Sailing Ships, Gypsys and the Point Spread
by Stepped in Chip
It was a typical dusty, dirty Delta day in August. The temperature languished somewhere between water's boiling point and the changing room at the Playboy mansion. The sensible man stayed hydrated, very hydrated. I, being a sensible man, was raising the third sheet on my personal inner voyage when she sat next to me. She was just another one toothed gypsy woman in a two bit town. It was as common here as seeing the word mom tattooed to the neck of a Carney anywhere else. We sat silently, her staring into her murky house merlot, and I loading cargo onto my ship like it was a commandment from Noah. Strangely, she asked this very peculiar question, "Do you take your cell phone to the track?"
I must admit, I was taken aback. Was this some local code to a confederate to roll me or worse, take a photo with? I know people with Cher albums and remember the song about these people. My pause was leaning toward indifference when I finally answered her. "Of course, how else would I bet on football?" She instantly lit up with enthusiasm.

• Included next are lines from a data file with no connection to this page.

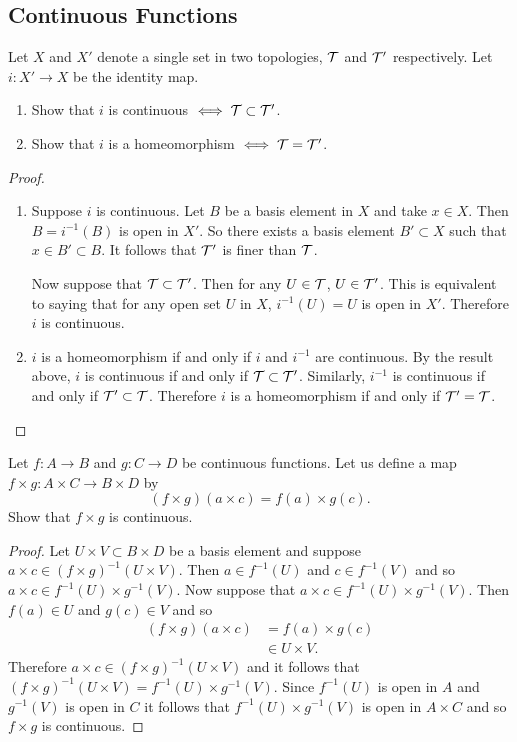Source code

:\subsection{Continuous Functions}
\begin{ex}{18.3}
    Let $X$ and $X'$ denote a single set in two topologies, $\mathcal{T}$ and $\mathcal{T}'$ respectively.
    Let $i:X'\to X$ be the identity map.
    \begin{enumerate}
        \item Show that $i$ is continuous $\iff\mathcal{T}\subset\mathcal{T}'$.
        \item Show that $i$ is a homeomorphism $\iff\mathcal{T}=\mathcal{T}'$.
    \end{enumerate}    
\end{ex}
\begin{proof}
    ${}$
    \begin{enumerate}
        \item Suppose $i$ is continuous. Let $B$ be a basis element in $X$ and take $x\in X$. 
            Then $B=i^{-1}(B)$ is open in $X'$. So there exists a basis element $B'\subset X$ such that $x\in B'\subset B$.
            It follows that $\mathcal{T}'$ is finer than $\mathcal{T}$.

            Now suppose that $\mathcal{T}\subset\mathcal{T}'$. Then for any $U\in\mathcal{T}$, $U\in\mathcal{T}'$. 
            This is equivalent to saying that for any open set $U$ in $X$, $i^{-1}(U)=U$ is open in $X'$.
            Therefore $i$ is continuous.
        \item $i$ is a homeomorphism if and only if $i$ and $i^{-1}$ are continuous.
            By the result above, $i$ is continuous if and only if $\mathcal{T}\subset\mathcal{T}'$. 
            Similarly, $i^{-1}$ is continuous if and only if $\mathcal{T}'\subset\mathcal{T}$. 
            Therefore $i$ is a homeomorphism if and only if $\mathcal{T}'=\mathcal{T}$.
    \end{enumerate}
\end{proof}

\begin{ex}{18.10}
    Let $f:A\to B$ and $g:C\to D$ be continuous functions. 
    Let us define a map $f\times g:A\times C\to B\times D$ by
    $$(f\times g)(a\times c)=f(a)\times g(c).$$
    Show that $f\times g$ is continuous.
\end{ex}
\begin{proof}
    Let $U\times V\subset B\times D$ be a basis element and suppose $a\times c\in(f\times g)^{-1}(U\times V)$.
    Then $a\in f^{-1}(U)$ and $c\in f^{-1}(V)$ and so $a\times c\in f^{-1}(U)\times g^{-1}(V)$.
    Now suppose that $a\times c\in f^{-1}(U)\times g^{-1}(V)$. Then $f(a)\in U$ and $g(c)\in V$ and so
    \begin{align*}
        (f\times g)(a\times c)&=f(a)\times g(c)\\
        &\in U\times V.
    \end{align*}
    Therefore $a\times c\in(f\times g)^{-1}(U\times V)$ and it follows that $(f\times g)^{-1}(U\times V)=f^{-1}(U)\times g^{-1}(V)$.
    Since $f^{-1}(U)$ is open in $A$ and $g^{-1}(V)$ is open in $C$ it follows that $f^{-1}(U)\times g^{-1}(V)$ is open in $A\times C$ and so $f\times g$ is continuous.
\end{proof}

"I knew it she said. Sometimes you can just tell in a person's face." Her story continued about her methods, strategies and system for playing the point spread. "I always play the 3D's on Thanksgiving unless Mercury is in retrograde with Mars. If that happens, Denver won't cover and Detroit and Dallas will lose. It is in the stars." She went on and on, I guess gypsy women are no different, about her system and how it never fails. I was fascinated by her story, but like most football prognosticators, was skeptical. "I may look a mess, she said, but I'm always right." With that she gave me some early season advice and can't miss picks. I can hardly wait for opening day kick off.